In lieu of the standard ‘where-do-you-get-your-ideas-from?’ question, how did the germ for Redress come about?
I’m having to make up the answer to this question quite a lot because I can’t really remember. I’ve decided it’s because I am always interested in the way we mortals are capable of abdicating any form of personal responsibility; there is always someone else to blame. I’m fascinated by the lies we tell ourselves, the justifications, and also the way we can ignore our instincts once we become fixated on one goal. Skirving was a way to try and take that idea to its extreme. A lot of the pieces I write just for myself are a way to process things I’ve overheard or witnessed and not been in a position to control. The work is a way to address that, at least in my head.

Is Redress the one novel you have inside you to write, or can we expect more work from you in the future?
When I was pitching the Read by Dawn anthology to the publisher, he said he would do it but on the condition I sent him something I had written. I sent him the unfinished short story Redress and he said ‘if you finish it, I’ll publish it’ so I kinda got my deal by accident. Now that I’ve got away with one, though, there’s a seriously foul idea brewing away for the second one, though not a sequel to Redress.

The relationship between the two lead characters in Redress, Cassie and Jen, has a great feeling of truth to it. Was it something you took from your own life?
Some of it, and from things my friends have told me and from listening a lot, particularly on the train ride from the city to my house. I saw a kid recently on a packed commuter service – he was bored senseless and had been rummaging about in his nose for a good five minutes while his mother read the paper. Suddenly this gorgeous, angelic 6 year old held up his finger and announced to the entire train in a very clear, loud voice “I got a bogey!” and there it was for everyone to see. I didn’t know a person could go the colour his mum went. You couldn’t make up anything better! The ‘can you lick your own elbow’ moment with Cassie came out of very similar circumstances. Sometimes you just get great lines handed to you. And more than anything, I wanted to write girls who had something more to them than a taste for Chardonnay and a shoe obsession, which is why I spent as much time on their development as I did on their adult lives.

When you were writing Redress were you concerned that the serial killer genre had gone as far as it could go, or were you confident you had something new to say?
I don’t enjoy serial killer material particularly, either on page or on the screen, and I guess weirdly, had never thought of this as a serial killer story. This question mostly proves just how much distance there can be between intention and perception! It’s certainly not a genre I would expect to approach again, but sometimes stories tell themselves a certain way.

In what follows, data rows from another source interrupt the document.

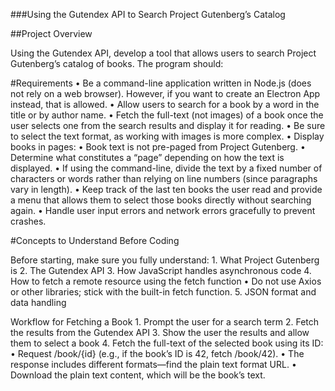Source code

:###Using the Gutendex API to Search Project Gutenberg’s Catalog

##Project Overview

Using the Gutendex API, develop a tool that allows users to search Project Gutenberg’s catalog of books. The program should:

#Requirements
	•	Be a command-line application written in Node.js (does not rely on a web browser). However, if you want to create an Electron App instead, that is allowed.
	•	Allow users to search for a book by a word in the title or by author name.
	•	Fetch the full-text (not images) of a book once the user selects one from the search results and display it for reading.
	•	Be sure to select the text format, as working with images is more complex.
	•	Display books in pages:
	•	Book text is not pre-paged from Project Gutenberg.
	•	Determine what constitutes a “page” depending on how the text is displayed.
	•	If using the command-line, divide the text by a fixed number of characters or words rather than relying on line numbers (since paragraphs vary in length).
	•	Keep track of the last ten books the user read and provide a menu that allows them to select those books directly without searching again.
	•	Handle user input errors and network errors gracefully to prevent crashes.

#Concepts to Understand Before Coding

Before starting, make sure you fully understand:
	1.	What Project Gutenberg is
	2.	The Gutendex API
	3.	How JavaScript handles asynchronous code
	4.	How to fetch a remote resource using the fetch function
	•	Do not use Axios or other libraries; stick with the built-in fetch function.
	5.	JSON format and data handling

Workflow for Fetching a Book
	1.	Prompt the user for a search term
	2.	Fetch the results from the Gutendex API
	3.	Show the user the results and allow them to select a book
	4.	Fetch the full-text of the selected book using its ID:
	•	Request /book/{id} (e.g., if the book’s ID is 42, fetch /book/42).
	•	The response includes different formats—find the plain text format URL.
	•	Download the plain text content, which will be the book’s text.


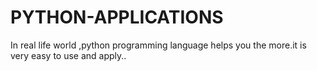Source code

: # PYTHON-APPLICATIONS
In real life world ,python programming language helps you the more.it is very easy to use and apply..
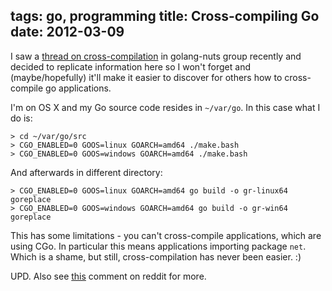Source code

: tags: go, programming
title:  Cross-compiling Go
date: 2012-03-09
----

I saw a [thread on
cross-compilation](https://groups.google.com/forum/#!topic/golang-nuts/dQxQ9O7u11g)
in golang-nuts group recently and decided to replicate information here
so I won't forget and (maybe/hopefully) it'll make it easier to discover
for others how to cross-compile go applications.

I'm on OS X and my Go source code resides in `~/var/go`. In this case what I do
is:

    > cd ~/var/go/src
    > CGO_ENABLED=0 GOOS=linux GOARCH=amd64 ./make.bash
    > CGO_ENABLED=0 GOOS=windows GOARCH=amd64 ./make.bash

And afterwards in different directory:

    > CGO_ENABLED=0 GOOS=linux GOARCH=amd64 go build -o gr-linux64 goreplace
    > CGO_ENABLED=0 GOOS=windows GOARCH=amd64 go build -o gr-win64 goreplace

This has some limitations - you can't cross-compile applications, which
are using CGo. In particular this means applications importing package
`net`. Which is a shame, but still, cross-compilation has never been
easier. :)

UPD. Also see
[this](http://www.reddit.com/r/golang/comments/qowak/crosscompiling_go_code/c3zcriv)
comment on reddit for more.
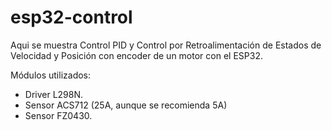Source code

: # esp32-control

Aqui se muestra Control PID y Control por Retroalimentación de Estados de Velocidad y Posición con encoder de un motor con el ESP32.

Módulos utilizados:
- Driver L298N.
- Sensor ACS712 (25A, aunque se recomienda 5A)
- Sensor FZ0430.

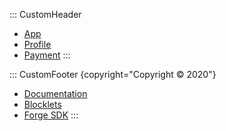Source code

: ::: CustomHeader
- [App](/app)
- [Profile](/profile)
- [Payment](/payment)
:::

::: CustomFooter {copyright="Copyright © 2020"}
- [Documentation](https://docs.arcblock.io/)
- [Blocklets](https://blocklet.arcblock.io/)
- [Forge SDK](https://www.arcblock.io/zh/forge-sdk)
:::

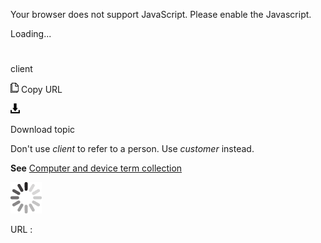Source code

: Your browser does not support JavaScript. Please enable the Javascript.

Loading...

# 

client

![Copy URL](client-side_files/Copy.png)
Copy URL

![Download](client-side_files/Download.png)

Download topic

Don't use *client* to refer to a person. Use *customer* instead.

**See**  [Computer and device term collection](https://worldready.cloudapp.net/Styleguide/Read?id=2700&topicid=26597)

![In progress](client-side_files/activity-large.gif)

URL :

Are you happy to be known as a horror author?
Sure. I’m a horror fan and I would hate to sell the genre short in any media, but then again, I’ve seen plenty of other writers find it hard to lose a tag when they choose to write in other genres. I appreciate there’s a real need to pigeon-hole people and I think I’d rather focus on developing as a writer and let the labelling come as it may. Of course, after the next book, I think it might be hard to deny the horror tag!

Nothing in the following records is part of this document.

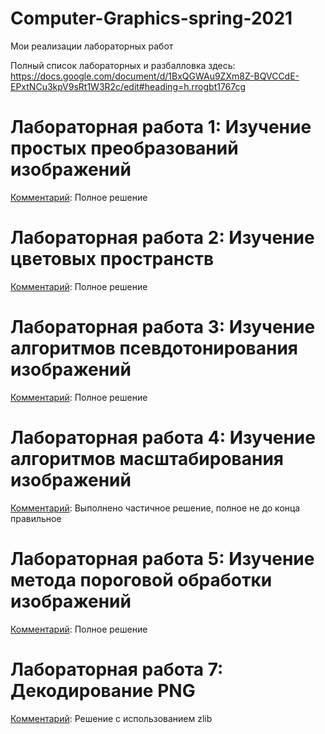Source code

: # Computer-Graphics-spring-2021
Мои реализации лабораторных работ<br>

Полный список лабораторных и разбалловка здесь: https://docs.google.com/document/d/1BxQGWAu9ZXm8Z-BQVCCdE-EPxtNCu3kpV9sRt1W3R2c/edit#heading=h.rrogbt1767cg

# Лабораторная работа 1: Изучение простых преобразований изображений

<ins>Комментарий</ins>: Полное решение <br>

# Лабораторная работа 2: Изучение цветовых пространств

<ins>Комментарий</ins>: Полное решение <br>

# Лабораторная работа 3: Изучение алгоритмов псевдотонирования изображений

<ins>Комментарий</ins>: Полное решение <br>

# Лабораторная работа 4: Изучение алгоритмов масштабирования изображений

<ins>Комментарий</ins>: Выполнено частичное решение, полное не до конца правильное <br>

# Лабораторная работа 5: Изучение метода пороговой обработки изображений

<ins>Комментарий</ins>: Полное решение <br>

# Лабораторная работа 7: Декодирование PNG

<ins>Комментарий</ins>: Решение с использованием zlib
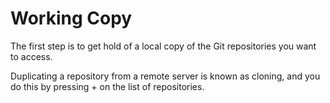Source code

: Working Copy
============

The first step is to get hold of a local copy of the Git repositories you want to access. 

Duplicating a repository from a remote server is known as cloning, and you do this by pressing + on the list of repositories.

Who are your favourite authors?
Ray Bradbury has always been top of the list. I also adored Michael Marshall Smith’s short stories, likewise Jim Crace for Devil’s Larder and Clive Barker for the Books of Blood, Richard Brautigan, Alasdair Gray, Andrew Greig, Terry Pratchett, Graham Masterton, Sara Sharpe, Roger McGough, Mervyn Peake. And Iain Banks, of course!

Do you also write short fiction?
I do and for some reason, it’s mostly when I’m livid about something. It’s so much cheaper than therapy! But then when I leave it alone for a while and go back, very often there’s the nugget of a story in there that merits a little more attention.

And finally, how can fans keep up to date with you?
Fans? Hurrah!! My publisher is Beautiful Books and through that you can check out the imprint sites – Redress is through Burning House and the Read by Dawn anthologies are under Bloody Books.